───── DATA SUPPLIED ─────
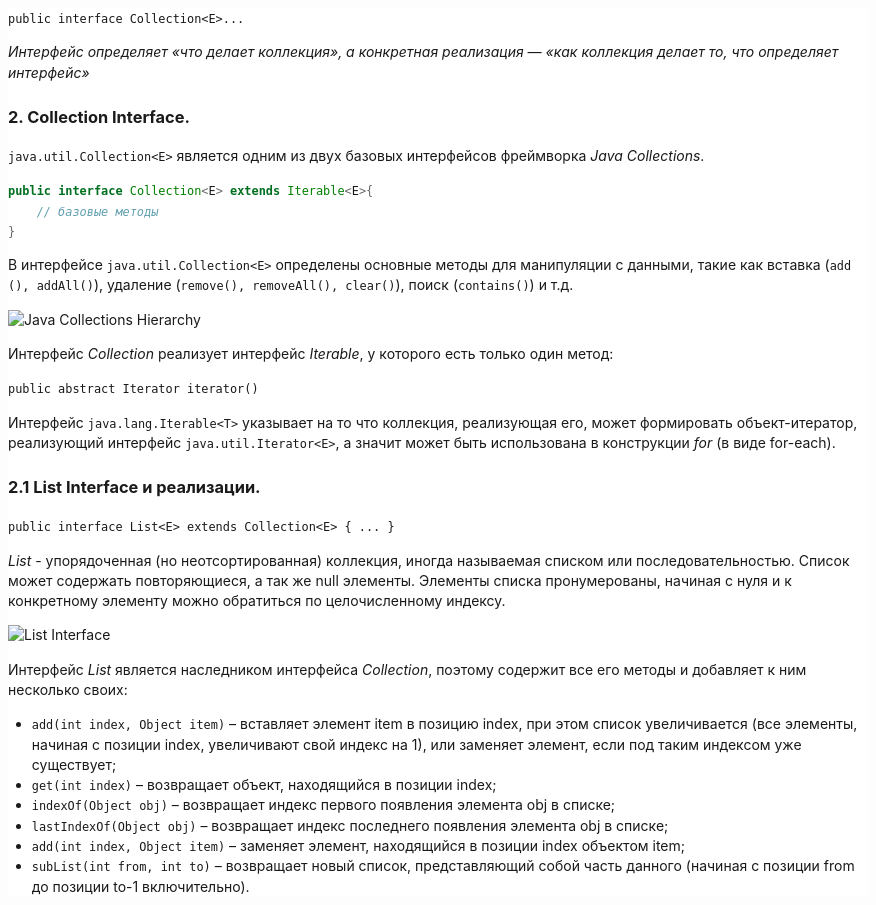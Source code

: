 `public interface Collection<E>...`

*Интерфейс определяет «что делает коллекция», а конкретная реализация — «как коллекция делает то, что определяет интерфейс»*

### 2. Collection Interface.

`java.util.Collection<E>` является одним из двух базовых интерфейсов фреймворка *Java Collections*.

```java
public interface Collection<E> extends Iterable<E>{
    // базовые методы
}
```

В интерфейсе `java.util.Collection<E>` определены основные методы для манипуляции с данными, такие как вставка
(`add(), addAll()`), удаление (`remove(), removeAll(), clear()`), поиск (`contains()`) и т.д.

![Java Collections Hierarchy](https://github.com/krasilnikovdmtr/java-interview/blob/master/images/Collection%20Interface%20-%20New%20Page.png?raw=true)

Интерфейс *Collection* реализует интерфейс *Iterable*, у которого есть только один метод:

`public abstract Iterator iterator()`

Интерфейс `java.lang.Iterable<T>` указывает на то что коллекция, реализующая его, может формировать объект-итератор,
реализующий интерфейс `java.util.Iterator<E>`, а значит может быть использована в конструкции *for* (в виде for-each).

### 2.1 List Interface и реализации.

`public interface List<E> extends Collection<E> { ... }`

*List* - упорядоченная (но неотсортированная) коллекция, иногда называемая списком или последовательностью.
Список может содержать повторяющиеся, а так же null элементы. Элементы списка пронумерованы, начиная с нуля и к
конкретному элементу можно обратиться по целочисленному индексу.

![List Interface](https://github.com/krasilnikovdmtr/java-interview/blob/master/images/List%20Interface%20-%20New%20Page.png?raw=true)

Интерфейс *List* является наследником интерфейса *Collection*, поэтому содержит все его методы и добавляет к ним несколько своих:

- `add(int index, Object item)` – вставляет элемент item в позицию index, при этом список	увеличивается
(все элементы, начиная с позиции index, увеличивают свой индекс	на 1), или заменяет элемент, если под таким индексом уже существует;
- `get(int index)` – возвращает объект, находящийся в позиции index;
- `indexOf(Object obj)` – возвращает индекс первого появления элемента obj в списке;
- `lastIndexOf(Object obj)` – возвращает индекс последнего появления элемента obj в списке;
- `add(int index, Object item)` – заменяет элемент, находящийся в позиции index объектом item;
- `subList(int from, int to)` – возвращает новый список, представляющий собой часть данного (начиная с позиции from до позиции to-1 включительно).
─────
AIM OF THE EXERCISE: This exercise requires the lines of the entries containing the string "может".

RESULT OF THIS EXERCISE:
Интерфейс `java.lang.Iterable<T>` указывает на то что коллекция, реализующая его, может формировать объект-итератор,
реализующий интерфейс `java.util.Iterator<E>`, а значит может быть использована в конструкции *for* (в виде for-each).
Список может содержать повторяющиеся, а так же null элементы. Элементы списка пронумерованы, начиная с нуля и к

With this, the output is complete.